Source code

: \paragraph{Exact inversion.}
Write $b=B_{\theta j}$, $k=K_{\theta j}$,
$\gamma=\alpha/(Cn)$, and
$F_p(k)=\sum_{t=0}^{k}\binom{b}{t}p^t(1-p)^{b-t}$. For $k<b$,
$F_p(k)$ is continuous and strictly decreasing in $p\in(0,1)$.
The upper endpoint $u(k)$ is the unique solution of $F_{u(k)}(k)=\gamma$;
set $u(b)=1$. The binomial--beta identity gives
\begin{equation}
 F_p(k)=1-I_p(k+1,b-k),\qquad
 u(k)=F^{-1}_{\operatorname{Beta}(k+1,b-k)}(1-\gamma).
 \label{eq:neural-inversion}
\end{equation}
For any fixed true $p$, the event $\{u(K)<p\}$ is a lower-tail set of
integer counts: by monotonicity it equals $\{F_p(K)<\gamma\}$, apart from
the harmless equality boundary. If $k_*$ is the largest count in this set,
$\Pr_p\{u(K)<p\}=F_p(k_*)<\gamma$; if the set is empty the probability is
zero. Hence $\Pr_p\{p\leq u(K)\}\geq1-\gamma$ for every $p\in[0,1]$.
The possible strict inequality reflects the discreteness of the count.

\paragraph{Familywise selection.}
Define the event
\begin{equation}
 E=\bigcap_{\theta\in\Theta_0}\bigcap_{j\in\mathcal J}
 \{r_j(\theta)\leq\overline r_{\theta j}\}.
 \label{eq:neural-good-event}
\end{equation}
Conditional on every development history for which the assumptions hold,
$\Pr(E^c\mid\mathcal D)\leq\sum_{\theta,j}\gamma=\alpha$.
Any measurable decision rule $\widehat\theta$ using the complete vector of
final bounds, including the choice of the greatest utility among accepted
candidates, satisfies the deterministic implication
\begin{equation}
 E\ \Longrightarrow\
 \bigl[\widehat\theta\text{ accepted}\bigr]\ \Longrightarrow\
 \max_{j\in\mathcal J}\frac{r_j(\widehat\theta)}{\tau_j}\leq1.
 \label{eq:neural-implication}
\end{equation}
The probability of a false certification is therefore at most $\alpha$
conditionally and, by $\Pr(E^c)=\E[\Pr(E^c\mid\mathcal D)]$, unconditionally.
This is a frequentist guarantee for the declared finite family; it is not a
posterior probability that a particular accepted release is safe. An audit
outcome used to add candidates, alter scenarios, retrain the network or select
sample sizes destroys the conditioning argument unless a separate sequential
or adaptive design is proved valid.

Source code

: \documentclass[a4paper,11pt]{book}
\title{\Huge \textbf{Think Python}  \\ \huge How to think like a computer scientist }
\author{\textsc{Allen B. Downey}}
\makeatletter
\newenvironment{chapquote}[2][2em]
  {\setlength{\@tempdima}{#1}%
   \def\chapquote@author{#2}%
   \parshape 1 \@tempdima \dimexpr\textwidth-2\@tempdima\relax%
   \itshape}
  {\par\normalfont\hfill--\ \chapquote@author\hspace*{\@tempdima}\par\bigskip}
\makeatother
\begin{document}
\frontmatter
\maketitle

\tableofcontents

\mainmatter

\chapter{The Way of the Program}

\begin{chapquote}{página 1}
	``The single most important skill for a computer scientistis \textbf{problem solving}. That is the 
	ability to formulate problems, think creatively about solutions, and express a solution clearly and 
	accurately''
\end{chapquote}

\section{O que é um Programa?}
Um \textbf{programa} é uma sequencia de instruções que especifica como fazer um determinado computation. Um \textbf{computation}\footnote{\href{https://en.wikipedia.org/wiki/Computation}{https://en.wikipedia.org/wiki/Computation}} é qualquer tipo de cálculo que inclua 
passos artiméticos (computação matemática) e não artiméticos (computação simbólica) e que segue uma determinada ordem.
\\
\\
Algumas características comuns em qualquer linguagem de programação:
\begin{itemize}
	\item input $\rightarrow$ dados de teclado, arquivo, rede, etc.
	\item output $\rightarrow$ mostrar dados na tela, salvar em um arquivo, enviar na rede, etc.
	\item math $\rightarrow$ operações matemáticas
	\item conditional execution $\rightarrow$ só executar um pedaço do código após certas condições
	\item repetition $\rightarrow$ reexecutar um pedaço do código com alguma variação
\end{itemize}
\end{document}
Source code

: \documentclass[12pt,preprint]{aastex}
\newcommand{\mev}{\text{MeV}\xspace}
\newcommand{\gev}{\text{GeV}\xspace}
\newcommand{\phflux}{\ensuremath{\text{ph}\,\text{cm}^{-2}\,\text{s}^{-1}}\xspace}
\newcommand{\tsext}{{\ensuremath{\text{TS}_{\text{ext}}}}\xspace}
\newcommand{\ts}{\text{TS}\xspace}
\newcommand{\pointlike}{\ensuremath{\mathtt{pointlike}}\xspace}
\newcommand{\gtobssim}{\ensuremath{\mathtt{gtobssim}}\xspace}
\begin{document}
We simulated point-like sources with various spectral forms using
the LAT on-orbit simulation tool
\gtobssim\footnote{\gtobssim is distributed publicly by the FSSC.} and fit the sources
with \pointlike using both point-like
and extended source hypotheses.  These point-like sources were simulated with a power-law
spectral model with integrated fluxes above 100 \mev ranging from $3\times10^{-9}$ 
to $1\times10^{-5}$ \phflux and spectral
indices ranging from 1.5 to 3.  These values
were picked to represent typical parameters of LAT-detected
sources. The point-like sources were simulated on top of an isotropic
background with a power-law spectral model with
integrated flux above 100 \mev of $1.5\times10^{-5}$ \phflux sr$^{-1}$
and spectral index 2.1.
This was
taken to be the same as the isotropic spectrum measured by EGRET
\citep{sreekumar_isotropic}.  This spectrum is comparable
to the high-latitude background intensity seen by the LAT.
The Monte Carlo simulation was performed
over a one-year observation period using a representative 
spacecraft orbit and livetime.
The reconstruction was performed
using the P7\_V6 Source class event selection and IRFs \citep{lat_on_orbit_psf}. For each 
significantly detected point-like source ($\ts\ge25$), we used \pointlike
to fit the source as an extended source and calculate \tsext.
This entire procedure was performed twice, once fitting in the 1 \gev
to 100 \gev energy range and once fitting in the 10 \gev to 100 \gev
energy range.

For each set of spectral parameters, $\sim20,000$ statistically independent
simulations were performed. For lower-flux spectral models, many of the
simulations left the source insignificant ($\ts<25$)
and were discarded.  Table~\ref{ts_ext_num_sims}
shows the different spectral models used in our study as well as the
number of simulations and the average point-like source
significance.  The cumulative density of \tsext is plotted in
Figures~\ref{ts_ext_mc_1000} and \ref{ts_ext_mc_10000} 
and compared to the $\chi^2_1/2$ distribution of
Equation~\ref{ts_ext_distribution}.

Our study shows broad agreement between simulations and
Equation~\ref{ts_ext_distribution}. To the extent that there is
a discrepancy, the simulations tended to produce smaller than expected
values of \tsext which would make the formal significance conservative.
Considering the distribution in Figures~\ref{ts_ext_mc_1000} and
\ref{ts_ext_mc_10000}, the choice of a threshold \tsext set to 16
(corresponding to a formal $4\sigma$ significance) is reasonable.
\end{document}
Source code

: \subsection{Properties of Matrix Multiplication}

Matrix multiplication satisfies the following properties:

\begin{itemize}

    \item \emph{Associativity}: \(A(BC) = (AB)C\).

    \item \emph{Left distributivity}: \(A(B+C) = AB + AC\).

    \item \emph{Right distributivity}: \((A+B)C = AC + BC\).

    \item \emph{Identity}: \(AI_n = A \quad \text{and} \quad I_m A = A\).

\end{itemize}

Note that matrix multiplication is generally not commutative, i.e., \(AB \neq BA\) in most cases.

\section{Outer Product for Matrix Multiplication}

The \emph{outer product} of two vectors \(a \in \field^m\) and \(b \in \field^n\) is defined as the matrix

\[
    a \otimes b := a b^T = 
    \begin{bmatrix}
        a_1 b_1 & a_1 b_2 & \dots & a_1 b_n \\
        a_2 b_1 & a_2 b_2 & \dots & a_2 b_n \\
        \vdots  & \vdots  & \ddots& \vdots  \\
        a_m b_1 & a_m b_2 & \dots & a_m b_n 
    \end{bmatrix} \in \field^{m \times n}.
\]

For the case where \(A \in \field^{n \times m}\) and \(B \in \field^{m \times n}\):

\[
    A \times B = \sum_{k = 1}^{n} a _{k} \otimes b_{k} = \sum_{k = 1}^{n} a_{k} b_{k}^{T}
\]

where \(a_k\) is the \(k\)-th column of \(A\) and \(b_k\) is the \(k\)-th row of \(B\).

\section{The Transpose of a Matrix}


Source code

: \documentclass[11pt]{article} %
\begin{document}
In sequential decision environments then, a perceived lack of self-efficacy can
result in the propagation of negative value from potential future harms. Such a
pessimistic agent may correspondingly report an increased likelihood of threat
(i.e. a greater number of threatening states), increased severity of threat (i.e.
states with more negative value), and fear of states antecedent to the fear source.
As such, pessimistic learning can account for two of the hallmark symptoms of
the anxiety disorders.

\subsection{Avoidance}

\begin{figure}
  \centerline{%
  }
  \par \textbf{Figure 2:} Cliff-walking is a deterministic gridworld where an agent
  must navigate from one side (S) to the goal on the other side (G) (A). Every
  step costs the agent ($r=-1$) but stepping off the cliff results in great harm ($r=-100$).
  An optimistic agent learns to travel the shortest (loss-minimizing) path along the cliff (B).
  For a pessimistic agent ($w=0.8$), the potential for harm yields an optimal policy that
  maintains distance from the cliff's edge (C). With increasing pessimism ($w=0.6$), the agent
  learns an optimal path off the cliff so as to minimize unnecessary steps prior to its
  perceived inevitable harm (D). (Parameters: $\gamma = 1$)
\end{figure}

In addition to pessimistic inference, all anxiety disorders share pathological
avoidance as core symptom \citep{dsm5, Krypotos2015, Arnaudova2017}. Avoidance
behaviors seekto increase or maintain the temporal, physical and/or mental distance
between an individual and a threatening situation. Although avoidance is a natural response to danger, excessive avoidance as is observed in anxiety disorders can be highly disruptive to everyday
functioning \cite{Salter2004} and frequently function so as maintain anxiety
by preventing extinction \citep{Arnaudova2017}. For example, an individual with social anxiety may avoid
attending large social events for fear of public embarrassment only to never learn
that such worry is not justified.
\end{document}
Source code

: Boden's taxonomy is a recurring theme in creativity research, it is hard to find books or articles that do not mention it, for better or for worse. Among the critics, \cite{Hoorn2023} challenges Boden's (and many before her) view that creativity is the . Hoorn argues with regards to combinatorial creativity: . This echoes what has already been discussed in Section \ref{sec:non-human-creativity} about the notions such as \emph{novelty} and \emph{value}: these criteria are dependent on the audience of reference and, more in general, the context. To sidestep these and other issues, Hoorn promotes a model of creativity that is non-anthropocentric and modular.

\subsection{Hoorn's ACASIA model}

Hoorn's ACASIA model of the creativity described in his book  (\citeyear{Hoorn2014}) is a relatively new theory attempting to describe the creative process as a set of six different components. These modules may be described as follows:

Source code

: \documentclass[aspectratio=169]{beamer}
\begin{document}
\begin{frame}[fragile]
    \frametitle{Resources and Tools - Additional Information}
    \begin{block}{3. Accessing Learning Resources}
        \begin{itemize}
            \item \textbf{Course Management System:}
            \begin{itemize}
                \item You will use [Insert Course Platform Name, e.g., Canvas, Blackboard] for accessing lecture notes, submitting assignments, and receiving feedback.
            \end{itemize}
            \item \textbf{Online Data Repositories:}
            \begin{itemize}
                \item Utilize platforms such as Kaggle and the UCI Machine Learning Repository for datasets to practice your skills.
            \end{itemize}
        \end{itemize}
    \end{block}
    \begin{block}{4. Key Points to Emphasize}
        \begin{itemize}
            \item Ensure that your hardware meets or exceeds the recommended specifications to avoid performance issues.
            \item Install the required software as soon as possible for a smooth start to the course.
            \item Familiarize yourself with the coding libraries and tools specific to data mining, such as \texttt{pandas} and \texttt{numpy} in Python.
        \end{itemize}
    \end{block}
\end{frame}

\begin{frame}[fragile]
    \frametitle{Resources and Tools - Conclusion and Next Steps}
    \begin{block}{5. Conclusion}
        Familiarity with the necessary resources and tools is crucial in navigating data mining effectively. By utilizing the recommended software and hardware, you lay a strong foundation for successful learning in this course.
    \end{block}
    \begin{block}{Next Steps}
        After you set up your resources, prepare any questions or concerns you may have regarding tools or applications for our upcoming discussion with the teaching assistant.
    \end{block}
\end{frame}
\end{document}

■ ■ ■ ■ ■ ■ ■

WORK ITEM: Once you find the line with "where \(a_k\) is" above, print it and every line after it up to and including the line with "As such, pessimistic", exactly as written and nothing else.

REPLY TO THE TASK:
where \(a_k\) is the \(k\)-th column of \(A\) and \(b_k\) is the \(k\)-th row of \(B\).

\section{The Transpose of a Matrix}


Source code

: \documentclass[11pt]{article} %
\begin{document}
In sequential decision environments then, a perceived lack of self-efficacy can
result in the propagation of negative value from potential future harms. Such a
pessimistic agent may correspondingly report an increased likelihood of threat
(i.e. a greater number of threatening states), increased severity of threat (i.e.
states with more negative value), and fear of states antecedent to the fear source.
As such, pessimistic learning can account for two of the hallmark symptoms of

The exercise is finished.